| PROBLEM DESCRIPTION |
What is needed is an exact repeat of the entries, with no pictures in it.

| INPUT FOR THIS TASK |
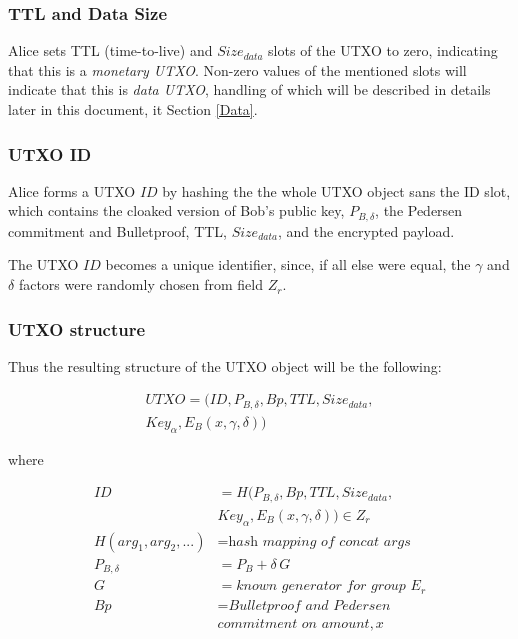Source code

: \documentclass[8pt,fleqn,openany]{book}
\begin{document}
\subsubsection{TTL and Data Size} Alice sets TTL (time-to-live) and $Size_{data}$ slots of the UTXO to zero, indicating that this is a \textit{monetary UTXO}. Non-zero values of the mentioned slots will indicate that this is \textit{data UTXO}, handling of which will be described in details later in this document, it Section \ref{Data}.

\subsubsection{UTXO ID} Alice forms a UTXO $\mathit{ID}$ by hashing the the whole UTXO object sans the ID slot, which contains the cloaked version of Bob's public key, $P_{B, \delta}$, the Pedersen commitment and Bulletproof, TTL, $Size_{data}$, and the encrypted payload.

The UTXO $\mathit{ID}$ becomes a unique identifier, since, if all else were equal, the $\gamma$ and $\delta$ factors were randomly chosen from field $Z_r$.

\subsubsection{UTXO structure}

Thus the resulting structure of the UTXO object will be the following:

\begin{multline*}
UTXO = (ID, P_{B, \delta}, Bp, TTL, Size_{data},\\
        Key_{\alpha}, E_B(x, \gamma, \delta))
\end{multline*}

where

\begin{align*}
ID &= H(P_{B, \delta}, Bp, TTL, Size_{data}, \\ 
   & Key_{\alpha}, E_B(x, \gamma, \delta)) \in Z_r \\
H(arg_1, arg_2, ...) &= \textit{hash mapping of concat args} \\
P_{B, \delta} &= P_B + \delta \, G \\
G &= \textit{known generator for group } E_r \\
Bp &= \textit{Bulletproof and Pedersen} \\
& \textit{commitment on amount}, x 
\end{align*}
\end{document}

| ANSWER AREA |
Source code

: \documentclass[8pt,fleqn,openany]{book}
\begin{document}
\subsubsection{TTL and Data Size} Alice sets TTL (time-to-live) and $Size_{data}$ slots of the UTXO to zero, indicating that this is a \textit{monetary UTXO}. Non-zero values of the mentioned slots will indicate that this is \textit{data UTXO}, handling of which will be described in details later in this document, it Section \ref{Data}.

\subsubsection{UTXO ID} Alice forms a UTXO $\mathit{ID}$ by hashing the the whole UTXO object sans the ID slot, which contains the cloaked version of Bob's public key, $P_{B, \delta}$, the Pedersen commitment and Bulletproof, TTL, $Size_{data}$, and the encrypted payload.

The UTXO $\mathit{ID}$ becomes a unique identifier, since, if all else were equal, the $\gamma$ and $\delta$ factors were randomly chosen from field $Z_r$.

\subsubsection{UTXO structure}

Thus the resulting structure of the UTXO object will be the following:

\begin{multline*}
UTXO = (ID, P_{B, \delta}, Bp, TTL, Size_{data},\\
        Key_{\alpha}, E_B(x, \gamma, \delta))
\end{multline*}

where

\begin{align*}
ID &= H(P_{B, \delta}, Bp, TTL, Size_{data}, \\ 
   & Key_{\alpha}, E_B(x, \gamma, \delta)) \in Z_r \\
H(arg_1, arg_2, ...) &= \textit{hash mapping of concat args} \\
P_{B, \delta} &= P_B + \delta \, G \\
G &= \textit{known generator for group } E_r \\
Bp &= \textit{Bulletproof and Pedersen} \\
& \textit{commitment on amount}, x 
\end{align*}
\end{document}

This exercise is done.